Strong performance continued in Expro’s largest business unit, Europe CIS, with revenue growing by 13.6% This was driven by increased well testing business in the UK and subsea and drill stem testing activity in Norway.

 Sub-Saharan Africa revenue closed 15.4% higher than the previous year, which was bolstered by enhanced subsea activity in Angola and well testing demand across the region.

Asia’s increased revenue was driven by the Australian market, as well as subsea activity in China, resulting in a very positive year, ending 29.5% higher than 2012.

Middle East North Africa finished 5.2% higher due to a strong performance in Saudi Arabia, particularly well testing.

In North American Land, revenue declined by 7.2% as a result of lower gas prices and reduced rig activity/numbers in gas basins.  However the North America Offshore business exhibited steady growth and finished the year with revenue up 16.7%. This was primarily driven by strong levels of well test, subsea and perforation activity in the Gulf of Mexico.

Latin America had an excellent year, with revenue growth of 52.9% thanks to buoyant wireline activity, combined with increased activity in well testing, fluids and subsea work in Brazil.

Expro PTI, the company’s production solutions business, also demonstrated extremely strong results and high growth, with an increase in revenue of 67.9% in comparison to the previous year.

Finally, Equipment Sales continued to deliver notable growth, improving revenue by 31.8% on the previous year.

Cashflow and balance sheet

The increase in Headline EBITDA, combined with effective management in Expro’s asset utilisation, capital expenditure and a focus on working capital, resulted in increased operating free cashflow of $123.2m (2012: outflow of $44.0m).
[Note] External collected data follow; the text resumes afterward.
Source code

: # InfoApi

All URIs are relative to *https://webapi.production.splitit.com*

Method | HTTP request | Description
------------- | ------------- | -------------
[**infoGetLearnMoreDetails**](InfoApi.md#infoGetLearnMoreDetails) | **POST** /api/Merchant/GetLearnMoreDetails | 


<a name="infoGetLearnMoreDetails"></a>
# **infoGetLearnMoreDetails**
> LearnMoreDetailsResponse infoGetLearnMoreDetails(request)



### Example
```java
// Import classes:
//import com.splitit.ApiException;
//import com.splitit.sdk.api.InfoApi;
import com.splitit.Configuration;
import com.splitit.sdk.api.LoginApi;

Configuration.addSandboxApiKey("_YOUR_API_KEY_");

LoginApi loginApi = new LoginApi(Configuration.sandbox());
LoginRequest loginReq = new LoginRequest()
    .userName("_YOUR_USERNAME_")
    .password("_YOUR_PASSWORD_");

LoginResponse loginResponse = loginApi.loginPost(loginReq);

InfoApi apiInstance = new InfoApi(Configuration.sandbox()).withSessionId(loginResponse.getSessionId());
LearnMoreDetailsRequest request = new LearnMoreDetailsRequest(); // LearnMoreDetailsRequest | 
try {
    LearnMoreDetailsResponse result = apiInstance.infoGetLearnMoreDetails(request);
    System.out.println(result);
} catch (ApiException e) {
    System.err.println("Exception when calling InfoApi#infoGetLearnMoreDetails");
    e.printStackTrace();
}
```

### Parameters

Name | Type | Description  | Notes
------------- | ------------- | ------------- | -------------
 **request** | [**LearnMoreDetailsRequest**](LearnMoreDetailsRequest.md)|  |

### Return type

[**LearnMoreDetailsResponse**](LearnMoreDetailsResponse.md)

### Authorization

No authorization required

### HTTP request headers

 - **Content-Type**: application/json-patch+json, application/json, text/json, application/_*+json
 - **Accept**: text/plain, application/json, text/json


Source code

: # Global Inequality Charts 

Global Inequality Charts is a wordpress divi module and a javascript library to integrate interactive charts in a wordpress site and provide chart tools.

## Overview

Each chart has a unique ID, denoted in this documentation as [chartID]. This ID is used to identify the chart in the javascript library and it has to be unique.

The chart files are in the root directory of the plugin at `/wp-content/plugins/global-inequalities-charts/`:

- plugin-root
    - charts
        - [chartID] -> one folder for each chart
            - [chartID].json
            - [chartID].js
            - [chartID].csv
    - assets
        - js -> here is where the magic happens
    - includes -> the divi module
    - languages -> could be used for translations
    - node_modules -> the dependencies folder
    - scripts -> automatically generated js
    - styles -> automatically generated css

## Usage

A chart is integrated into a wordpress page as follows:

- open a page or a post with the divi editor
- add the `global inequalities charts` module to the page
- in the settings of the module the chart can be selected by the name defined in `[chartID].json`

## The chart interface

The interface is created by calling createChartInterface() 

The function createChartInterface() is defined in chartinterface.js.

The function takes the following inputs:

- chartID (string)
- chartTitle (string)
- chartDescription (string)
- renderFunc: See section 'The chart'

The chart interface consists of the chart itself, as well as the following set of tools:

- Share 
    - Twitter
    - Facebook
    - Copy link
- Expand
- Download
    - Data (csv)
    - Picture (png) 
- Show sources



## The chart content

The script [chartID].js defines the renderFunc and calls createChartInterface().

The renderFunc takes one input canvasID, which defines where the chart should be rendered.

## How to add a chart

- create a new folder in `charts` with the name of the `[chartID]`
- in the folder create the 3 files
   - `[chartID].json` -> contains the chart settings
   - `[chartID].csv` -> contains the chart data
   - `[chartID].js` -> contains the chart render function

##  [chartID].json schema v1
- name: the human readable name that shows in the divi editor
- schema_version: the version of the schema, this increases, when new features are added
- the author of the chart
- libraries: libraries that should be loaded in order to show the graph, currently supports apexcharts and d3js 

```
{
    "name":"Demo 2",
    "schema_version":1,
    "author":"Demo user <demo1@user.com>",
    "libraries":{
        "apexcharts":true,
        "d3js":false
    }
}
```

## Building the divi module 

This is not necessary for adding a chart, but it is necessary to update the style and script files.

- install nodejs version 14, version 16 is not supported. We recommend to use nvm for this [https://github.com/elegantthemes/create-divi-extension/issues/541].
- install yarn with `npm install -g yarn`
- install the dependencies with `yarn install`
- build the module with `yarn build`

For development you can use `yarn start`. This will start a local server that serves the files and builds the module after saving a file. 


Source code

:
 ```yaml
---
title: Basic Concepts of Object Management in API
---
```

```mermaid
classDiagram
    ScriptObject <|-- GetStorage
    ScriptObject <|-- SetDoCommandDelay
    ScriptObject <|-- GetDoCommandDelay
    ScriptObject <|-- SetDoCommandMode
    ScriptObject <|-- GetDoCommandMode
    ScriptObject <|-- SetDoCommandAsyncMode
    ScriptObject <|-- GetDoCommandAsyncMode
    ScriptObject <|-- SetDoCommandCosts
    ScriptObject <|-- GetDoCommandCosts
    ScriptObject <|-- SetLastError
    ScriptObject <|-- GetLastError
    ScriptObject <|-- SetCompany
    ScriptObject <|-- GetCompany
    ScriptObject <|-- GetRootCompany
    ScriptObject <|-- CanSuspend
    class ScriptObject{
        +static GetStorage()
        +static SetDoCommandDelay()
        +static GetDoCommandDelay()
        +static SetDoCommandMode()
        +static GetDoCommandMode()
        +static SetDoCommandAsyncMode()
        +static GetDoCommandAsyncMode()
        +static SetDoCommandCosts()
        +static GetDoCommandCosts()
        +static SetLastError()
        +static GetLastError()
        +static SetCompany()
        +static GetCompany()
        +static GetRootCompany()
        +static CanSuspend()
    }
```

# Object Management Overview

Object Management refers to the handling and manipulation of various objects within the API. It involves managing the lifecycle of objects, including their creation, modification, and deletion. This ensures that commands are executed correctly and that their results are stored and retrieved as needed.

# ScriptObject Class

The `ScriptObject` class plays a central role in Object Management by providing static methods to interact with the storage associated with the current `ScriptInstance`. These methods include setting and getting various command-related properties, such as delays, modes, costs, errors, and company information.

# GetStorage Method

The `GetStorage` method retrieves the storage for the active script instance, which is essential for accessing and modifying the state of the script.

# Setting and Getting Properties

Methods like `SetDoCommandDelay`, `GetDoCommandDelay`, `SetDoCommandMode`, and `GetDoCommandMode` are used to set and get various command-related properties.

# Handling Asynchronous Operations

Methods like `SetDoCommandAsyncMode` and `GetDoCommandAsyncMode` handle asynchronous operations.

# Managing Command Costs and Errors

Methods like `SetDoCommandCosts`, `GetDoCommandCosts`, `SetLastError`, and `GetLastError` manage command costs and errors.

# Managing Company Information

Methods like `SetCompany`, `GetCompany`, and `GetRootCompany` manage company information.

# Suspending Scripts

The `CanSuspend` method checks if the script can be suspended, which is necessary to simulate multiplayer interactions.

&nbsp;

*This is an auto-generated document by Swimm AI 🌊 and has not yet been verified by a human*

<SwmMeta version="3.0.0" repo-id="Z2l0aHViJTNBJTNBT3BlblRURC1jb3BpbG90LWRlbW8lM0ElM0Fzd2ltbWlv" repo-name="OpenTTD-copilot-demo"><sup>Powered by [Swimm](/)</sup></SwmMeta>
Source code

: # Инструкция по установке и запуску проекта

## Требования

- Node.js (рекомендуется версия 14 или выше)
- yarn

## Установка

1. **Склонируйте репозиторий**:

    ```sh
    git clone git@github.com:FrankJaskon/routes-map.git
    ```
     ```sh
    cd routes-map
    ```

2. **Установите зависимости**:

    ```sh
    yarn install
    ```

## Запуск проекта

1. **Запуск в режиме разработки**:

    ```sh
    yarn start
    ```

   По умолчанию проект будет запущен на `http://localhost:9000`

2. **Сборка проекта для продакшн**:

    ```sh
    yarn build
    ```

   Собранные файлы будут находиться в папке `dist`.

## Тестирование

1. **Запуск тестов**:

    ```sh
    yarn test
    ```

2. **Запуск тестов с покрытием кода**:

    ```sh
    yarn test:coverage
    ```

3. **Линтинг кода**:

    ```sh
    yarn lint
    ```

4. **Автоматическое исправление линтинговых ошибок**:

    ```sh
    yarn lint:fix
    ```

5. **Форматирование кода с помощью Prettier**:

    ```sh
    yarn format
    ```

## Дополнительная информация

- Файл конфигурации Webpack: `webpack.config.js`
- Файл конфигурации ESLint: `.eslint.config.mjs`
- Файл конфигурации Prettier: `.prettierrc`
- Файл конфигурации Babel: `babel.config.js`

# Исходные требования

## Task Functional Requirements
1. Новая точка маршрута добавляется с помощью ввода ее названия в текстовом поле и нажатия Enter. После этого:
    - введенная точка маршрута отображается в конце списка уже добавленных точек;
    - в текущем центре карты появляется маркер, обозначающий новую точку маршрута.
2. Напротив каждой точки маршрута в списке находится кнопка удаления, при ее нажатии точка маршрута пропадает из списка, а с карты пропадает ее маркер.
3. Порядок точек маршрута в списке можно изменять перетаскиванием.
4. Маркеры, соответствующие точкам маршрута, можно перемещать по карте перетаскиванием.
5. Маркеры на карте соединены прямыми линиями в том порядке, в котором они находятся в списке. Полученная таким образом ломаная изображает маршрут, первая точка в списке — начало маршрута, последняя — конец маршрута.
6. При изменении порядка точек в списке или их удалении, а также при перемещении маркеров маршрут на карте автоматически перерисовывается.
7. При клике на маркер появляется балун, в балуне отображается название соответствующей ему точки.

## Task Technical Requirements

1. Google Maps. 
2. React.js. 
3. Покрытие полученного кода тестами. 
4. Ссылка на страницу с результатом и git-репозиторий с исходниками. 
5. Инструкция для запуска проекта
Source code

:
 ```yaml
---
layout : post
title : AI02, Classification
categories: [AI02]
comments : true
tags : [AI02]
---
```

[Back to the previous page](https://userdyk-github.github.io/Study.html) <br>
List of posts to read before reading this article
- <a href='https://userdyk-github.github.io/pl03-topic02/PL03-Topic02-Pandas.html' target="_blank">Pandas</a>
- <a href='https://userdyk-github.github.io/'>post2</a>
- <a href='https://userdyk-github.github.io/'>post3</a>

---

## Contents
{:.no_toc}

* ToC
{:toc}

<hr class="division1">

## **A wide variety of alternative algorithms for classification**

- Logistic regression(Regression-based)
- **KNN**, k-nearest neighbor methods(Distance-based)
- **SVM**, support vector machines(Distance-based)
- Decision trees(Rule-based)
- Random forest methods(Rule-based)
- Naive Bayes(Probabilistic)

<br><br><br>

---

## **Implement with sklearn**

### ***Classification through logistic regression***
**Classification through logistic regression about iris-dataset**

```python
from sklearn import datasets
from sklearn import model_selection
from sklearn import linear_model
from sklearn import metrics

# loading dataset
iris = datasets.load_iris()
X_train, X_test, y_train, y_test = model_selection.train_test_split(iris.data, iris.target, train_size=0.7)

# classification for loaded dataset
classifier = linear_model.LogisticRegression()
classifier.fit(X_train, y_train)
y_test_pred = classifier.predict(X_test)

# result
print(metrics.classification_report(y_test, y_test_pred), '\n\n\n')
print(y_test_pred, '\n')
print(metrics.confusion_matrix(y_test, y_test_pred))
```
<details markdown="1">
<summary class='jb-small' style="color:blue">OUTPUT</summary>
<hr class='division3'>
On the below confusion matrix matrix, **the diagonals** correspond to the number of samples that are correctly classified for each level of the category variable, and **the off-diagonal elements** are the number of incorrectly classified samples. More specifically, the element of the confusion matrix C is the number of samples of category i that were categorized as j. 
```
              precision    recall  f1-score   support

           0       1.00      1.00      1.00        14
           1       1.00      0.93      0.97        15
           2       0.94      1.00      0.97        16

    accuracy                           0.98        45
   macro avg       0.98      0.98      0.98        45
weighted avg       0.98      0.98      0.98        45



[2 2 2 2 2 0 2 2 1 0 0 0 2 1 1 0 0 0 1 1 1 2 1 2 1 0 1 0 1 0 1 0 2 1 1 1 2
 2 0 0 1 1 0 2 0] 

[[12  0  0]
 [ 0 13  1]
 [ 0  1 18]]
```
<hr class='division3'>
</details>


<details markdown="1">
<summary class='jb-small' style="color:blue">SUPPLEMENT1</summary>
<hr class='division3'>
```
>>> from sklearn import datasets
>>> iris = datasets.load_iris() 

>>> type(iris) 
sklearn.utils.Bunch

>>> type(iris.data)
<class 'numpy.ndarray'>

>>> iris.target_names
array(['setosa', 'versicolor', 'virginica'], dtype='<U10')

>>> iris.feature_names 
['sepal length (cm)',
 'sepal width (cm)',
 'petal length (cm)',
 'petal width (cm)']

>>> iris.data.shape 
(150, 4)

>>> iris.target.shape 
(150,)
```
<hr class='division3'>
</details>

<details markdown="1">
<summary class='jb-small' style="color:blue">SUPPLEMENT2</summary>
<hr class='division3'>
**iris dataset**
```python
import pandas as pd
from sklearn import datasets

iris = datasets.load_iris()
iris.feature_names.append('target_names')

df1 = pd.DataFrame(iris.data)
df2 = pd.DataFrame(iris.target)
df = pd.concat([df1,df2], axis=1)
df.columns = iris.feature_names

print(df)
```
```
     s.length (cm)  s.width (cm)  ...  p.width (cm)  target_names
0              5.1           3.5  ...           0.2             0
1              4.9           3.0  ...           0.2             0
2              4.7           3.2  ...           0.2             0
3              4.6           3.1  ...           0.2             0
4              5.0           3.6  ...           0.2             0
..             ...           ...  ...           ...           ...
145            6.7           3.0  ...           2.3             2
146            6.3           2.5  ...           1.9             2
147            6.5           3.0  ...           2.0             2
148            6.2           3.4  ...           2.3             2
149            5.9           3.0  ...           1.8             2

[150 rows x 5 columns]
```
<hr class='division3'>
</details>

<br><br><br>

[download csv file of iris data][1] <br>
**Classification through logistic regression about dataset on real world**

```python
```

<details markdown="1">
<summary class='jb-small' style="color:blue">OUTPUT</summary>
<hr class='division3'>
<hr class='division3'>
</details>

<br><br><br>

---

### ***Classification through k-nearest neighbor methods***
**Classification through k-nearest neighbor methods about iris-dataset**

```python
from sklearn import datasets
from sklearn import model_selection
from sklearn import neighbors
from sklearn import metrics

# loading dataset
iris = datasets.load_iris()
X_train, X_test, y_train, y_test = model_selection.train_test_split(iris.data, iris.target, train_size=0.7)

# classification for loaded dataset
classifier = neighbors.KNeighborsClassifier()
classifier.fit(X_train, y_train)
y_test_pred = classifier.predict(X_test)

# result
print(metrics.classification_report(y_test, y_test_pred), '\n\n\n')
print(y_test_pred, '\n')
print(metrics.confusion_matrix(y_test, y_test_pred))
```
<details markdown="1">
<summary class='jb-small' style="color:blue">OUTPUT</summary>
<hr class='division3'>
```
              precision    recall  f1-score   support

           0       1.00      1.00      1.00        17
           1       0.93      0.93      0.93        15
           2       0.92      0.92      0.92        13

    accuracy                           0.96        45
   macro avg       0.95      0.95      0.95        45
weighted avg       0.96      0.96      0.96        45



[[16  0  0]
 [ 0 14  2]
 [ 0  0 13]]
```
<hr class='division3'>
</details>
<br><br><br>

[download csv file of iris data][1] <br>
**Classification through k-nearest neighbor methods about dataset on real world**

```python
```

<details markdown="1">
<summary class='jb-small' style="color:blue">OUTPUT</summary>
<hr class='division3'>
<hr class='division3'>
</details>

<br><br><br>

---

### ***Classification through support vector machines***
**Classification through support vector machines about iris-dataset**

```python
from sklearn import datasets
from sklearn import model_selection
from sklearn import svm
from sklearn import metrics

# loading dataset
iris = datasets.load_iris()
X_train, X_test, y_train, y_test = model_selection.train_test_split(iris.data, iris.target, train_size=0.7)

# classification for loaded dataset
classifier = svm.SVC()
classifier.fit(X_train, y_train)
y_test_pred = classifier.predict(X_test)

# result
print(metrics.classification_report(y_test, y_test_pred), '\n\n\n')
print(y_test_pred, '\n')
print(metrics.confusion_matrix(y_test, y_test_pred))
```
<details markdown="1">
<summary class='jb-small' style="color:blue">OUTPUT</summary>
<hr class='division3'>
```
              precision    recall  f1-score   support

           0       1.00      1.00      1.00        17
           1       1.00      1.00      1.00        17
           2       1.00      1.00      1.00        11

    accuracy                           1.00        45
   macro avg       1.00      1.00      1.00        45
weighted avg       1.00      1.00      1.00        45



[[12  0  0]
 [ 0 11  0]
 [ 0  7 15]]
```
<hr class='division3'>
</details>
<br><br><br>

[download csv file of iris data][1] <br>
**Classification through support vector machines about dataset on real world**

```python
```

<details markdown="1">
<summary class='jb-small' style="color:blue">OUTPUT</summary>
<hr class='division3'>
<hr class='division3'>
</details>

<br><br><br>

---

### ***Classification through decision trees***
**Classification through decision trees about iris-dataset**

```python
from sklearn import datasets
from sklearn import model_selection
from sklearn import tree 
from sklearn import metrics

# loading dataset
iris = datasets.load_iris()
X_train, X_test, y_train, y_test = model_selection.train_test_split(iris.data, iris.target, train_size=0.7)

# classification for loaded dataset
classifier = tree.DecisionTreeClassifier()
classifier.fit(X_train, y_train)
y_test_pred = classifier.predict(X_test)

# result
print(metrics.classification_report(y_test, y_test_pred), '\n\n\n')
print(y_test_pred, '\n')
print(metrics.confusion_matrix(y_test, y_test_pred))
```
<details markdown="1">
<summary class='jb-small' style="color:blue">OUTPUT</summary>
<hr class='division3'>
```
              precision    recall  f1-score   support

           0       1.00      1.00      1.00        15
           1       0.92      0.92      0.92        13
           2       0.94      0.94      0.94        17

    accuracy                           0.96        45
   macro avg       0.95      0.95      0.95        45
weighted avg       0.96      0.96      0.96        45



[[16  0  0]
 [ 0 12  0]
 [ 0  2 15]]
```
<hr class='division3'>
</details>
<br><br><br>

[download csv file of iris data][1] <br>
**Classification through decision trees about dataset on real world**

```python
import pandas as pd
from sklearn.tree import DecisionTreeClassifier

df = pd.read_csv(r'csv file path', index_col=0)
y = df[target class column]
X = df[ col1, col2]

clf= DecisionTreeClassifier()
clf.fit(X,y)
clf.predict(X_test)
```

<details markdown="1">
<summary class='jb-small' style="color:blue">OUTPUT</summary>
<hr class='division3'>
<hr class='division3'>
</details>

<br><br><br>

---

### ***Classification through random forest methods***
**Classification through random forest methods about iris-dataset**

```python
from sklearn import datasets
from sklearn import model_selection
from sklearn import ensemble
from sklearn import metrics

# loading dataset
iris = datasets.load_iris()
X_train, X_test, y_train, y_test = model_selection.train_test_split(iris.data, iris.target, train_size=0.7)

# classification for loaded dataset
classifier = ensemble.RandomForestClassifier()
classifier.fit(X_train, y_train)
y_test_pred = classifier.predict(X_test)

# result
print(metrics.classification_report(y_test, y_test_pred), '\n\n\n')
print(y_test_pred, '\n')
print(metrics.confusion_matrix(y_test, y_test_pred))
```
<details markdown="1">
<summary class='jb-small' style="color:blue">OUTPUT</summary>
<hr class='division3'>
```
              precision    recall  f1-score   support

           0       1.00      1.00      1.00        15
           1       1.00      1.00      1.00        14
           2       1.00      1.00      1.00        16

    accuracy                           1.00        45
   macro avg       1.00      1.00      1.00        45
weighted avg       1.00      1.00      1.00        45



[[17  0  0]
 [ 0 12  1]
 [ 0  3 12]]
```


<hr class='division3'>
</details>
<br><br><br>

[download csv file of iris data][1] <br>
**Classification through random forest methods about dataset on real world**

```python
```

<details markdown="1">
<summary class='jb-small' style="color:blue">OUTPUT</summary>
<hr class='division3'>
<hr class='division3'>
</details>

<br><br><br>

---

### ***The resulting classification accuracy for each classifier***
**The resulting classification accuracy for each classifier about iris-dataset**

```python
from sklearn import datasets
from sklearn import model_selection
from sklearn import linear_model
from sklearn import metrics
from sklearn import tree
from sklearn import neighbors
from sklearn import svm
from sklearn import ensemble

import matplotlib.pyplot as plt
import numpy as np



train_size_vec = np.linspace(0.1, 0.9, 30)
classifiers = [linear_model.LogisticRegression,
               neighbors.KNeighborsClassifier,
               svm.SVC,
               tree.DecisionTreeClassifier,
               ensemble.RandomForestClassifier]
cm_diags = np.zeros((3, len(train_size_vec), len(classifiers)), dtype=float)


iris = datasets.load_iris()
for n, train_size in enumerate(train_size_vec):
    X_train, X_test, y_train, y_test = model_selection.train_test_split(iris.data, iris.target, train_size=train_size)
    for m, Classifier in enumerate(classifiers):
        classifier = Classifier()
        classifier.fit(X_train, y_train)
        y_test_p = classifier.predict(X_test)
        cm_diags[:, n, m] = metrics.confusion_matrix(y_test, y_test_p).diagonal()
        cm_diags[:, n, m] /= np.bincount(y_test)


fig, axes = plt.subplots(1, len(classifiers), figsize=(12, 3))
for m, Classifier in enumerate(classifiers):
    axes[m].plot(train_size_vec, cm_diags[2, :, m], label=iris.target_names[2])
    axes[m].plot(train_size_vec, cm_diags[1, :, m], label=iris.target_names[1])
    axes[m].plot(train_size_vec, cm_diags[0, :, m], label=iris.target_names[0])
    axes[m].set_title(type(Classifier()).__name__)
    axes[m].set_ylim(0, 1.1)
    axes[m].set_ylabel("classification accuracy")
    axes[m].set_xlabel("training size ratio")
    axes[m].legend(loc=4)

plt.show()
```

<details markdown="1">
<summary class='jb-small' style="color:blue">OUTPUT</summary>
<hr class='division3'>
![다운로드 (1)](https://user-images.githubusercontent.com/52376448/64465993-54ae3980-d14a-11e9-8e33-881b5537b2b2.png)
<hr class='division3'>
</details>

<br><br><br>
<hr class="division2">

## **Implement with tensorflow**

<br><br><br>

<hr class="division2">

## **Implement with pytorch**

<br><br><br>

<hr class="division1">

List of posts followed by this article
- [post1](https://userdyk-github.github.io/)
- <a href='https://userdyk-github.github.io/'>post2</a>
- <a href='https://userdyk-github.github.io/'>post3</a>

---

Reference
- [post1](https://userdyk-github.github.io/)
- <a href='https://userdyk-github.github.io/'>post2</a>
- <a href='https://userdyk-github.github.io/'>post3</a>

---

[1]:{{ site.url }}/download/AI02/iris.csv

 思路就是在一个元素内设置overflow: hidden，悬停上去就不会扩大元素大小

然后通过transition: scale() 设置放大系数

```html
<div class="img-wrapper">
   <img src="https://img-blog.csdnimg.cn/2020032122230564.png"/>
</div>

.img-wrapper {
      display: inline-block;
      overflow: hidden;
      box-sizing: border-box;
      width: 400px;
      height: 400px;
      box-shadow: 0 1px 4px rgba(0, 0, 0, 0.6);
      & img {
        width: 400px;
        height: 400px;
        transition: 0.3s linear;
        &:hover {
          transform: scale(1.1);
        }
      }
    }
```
The sale of Expro’s non-core C&M business generated net proceeds (after transaction costs) of $591.5m, of which $408.5m was used to repay senior debt, with the remainder earmarked for investment in the business.  This de-leveraging resulted in lower cash interest costs of $198.9m from $212.5m, with a further reduction expected on the full year effect in the cost of financing in the year to 31 March 2014.

$4.1bn of shareholder loans were capitalised as equity, reducing the Group’s ongoing non-cash interest costs by $498.7m, resulting in a $482.8m equity position from a $3.24bn cumulative deficit at the end of last year. Net debt improved by $385.8m to close at $1.81bn.

These strong financial results mark Expro’s 40th anniversary in 2013, including the re-launch of the company’s six core areas of capability: exploration and appraisal testing, subsea safety systems, drilling and completion, flowback and clean-up, production and well integrity and intervention.  The company has continued to invest in its workforce over the past year, hiring over 1,000 people globally, developing a range of employee development and retention programmes to meet the business’ operational demands.

Commenting on Expro’s overall performance, CEO, Charles Woodburn, said:

“Expro has performed well during the year, delivering excellent growth across the business. We believe that our continued focus on efficient delivery in our core competencies of well testing and well intervention, together with our investment in subsea safety systems and production systems, competitively positions us within the market place.  This has enabled us to generate robust financial returns through effective investment of our resources.

“Our strong EBITDA performance, coupled with the bolstering of our balance sheet through the sale of our non-core Connectors and Measurements business, has enhanced Expro’s capital structure and ability to generate cash to reinvest into the core business.

As we look forward to the year ahead, Expro will continue to invest in improving its asset base, while expanding and developing our work force.

With a strong order book and continued commitment to safe and effective service delivery, we feel confident in delivering further growth in 2014.”

All comparative percentages in this section are in constant currency.